The trout streams where I flyfish are cold and clear and rich in the minerals that promote the growth of stream life. As I wade a stream I think wordlessly of where to cast the fly. Sometimes a difference of inches is the difference between catching a fish and not. When the fly I've cast is on the water my attention is riveted to it. I've found through experience that whenever -- or so it seems -- my attention wanders or I look away then surely a fish will rise to the fly and I will be too late setting the hook. I watch the fly calmly and attentively so that when the fish strikes -- I strike. Then the line tightens, the playing of the fish begins, and time stands still. Fishing, like photography, is an art that calls forth intelligence, concentration, and delicacy.
That statement immediately made me think of this image, by Peter Peryer, a New Zealand photographer likewise of great intelligence and concentration (not sure if he is also a fly fisherman):


Shore's book has also prompted me to think about interesting on-the-road images in New Zealand photography. There's Laurence Aberhart's Seedless Heads Blow Me Away, from 1981, or -- possibly my favourite photograph ever -- Dimboola, Victoria, 13 August 1997 (in fact just about Aberhart's whole oeuvre involves a road trip); there's Peryer's wonderfully blank and blocky Barn from 2004, and much of Robin Morrison's work; there's Peter Black's Moving Pictures and Streetworks series.

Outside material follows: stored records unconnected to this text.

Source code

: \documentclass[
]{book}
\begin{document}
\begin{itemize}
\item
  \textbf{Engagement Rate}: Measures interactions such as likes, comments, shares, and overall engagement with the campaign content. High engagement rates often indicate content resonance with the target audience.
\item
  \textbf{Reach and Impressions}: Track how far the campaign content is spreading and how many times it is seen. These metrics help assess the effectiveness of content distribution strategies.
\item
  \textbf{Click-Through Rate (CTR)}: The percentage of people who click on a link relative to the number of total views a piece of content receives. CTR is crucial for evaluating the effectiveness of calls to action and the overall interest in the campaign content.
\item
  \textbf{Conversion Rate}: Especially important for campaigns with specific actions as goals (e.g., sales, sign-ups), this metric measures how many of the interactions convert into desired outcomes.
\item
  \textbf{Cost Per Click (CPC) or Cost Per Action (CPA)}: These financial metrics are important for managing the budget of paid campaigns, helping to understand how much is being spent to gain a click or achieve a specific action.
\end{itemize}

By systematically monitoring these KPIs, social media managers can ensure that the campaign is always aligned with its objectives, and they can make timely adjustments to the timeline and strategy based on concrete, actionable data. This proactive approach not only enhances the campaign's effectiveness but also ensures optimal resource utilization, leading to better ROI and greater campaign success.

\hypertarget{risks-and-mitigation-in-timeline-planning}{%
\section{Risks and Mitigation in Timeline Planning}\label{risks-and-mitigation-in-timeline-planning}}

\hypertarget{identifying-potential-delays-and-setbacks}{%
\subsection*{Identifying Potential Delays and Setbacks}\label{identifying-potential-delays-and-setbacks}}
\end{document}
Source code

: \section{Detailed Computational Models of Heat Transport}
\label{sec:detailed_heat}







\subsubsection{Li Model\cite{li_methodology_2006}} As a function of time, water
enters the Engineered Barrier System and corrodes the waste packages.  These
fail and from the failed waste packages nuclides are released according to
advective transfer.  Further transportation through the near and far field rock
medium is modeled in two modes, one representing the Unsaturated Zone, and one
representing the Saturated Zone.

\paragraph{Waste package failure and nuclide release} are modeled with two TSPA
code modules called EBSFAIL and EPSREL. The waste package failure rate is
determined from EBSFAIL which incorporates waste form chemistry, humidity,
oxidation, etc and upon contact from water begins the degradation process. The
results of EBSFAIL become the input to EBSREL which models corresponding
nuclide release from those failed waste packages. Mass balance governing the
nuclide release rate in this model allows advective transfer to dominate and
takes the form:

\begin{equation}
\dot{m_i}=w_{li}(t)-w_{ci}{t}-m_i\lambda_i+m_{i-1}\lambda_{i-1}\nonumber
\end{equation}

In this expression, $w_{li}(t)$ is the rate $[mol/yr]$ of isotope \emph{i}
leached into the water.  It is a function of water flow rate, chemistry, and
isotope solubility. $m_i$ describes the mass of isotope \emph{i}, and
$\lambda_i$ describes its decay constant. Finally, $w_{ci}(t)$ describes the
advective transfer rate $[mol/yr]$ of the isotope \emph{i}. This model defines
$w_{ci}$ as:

Black shot his Moving Pictures images through the car window, while passing through various nondescript locales.



I presume Peter was driving at the time -- I haven't ever asked him -- but it was interesting to note that Stephen Shore couldn't drive, and experienced his on-the-road epiphanies through the passenger's window. I'm uncertain as to how that might change your perspective. Maybe it's why Shore concentrated on things he could photograph in his hotel room.

Travelling in the States and Europe in the early 90s, I had the idea of photographing the chairs in each of the low-budget hotel rooms I stayed in, and the carpet in each airport. (I took this trip before I learned to drive.) I thought the pictures might be interesting to look back on. But I think I only documented two or three examples before it all became too much of an effort. It takes a great degree of self-discipline to be obsessive, or indeed even to be meticulous. Let alone to be an artist.